> [EXERCISE GOAL]:
Restate word for word each line of the data, starting at the one containing "Block height: 56293" and running through the last.

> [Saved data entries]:
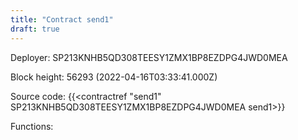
 ```yaml
---
title: "Contract send1"
draft: true
---
```

Deployer: SP213KNHB5QD308TEESY1ZMX1BP8EZDPG4JWD0MEA


 



Block height: 56293 (2022-04-16T03:33:41.000Z)

Source code: {{<contractref "send1" SP213KNHB5QD308TEESY1ZMX1BP8EZDPG4JWD0MEA send1>}}

Functions:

> [FINISHED TASK]:
Block height: 56293 (2022-04-16T03:33:41.000Z)

Source code: {{<contractref "send1" SP213KNHB5QD308TEESY1ZMX1BP8EZDPG4JWD0MEA send1>}}

Functions:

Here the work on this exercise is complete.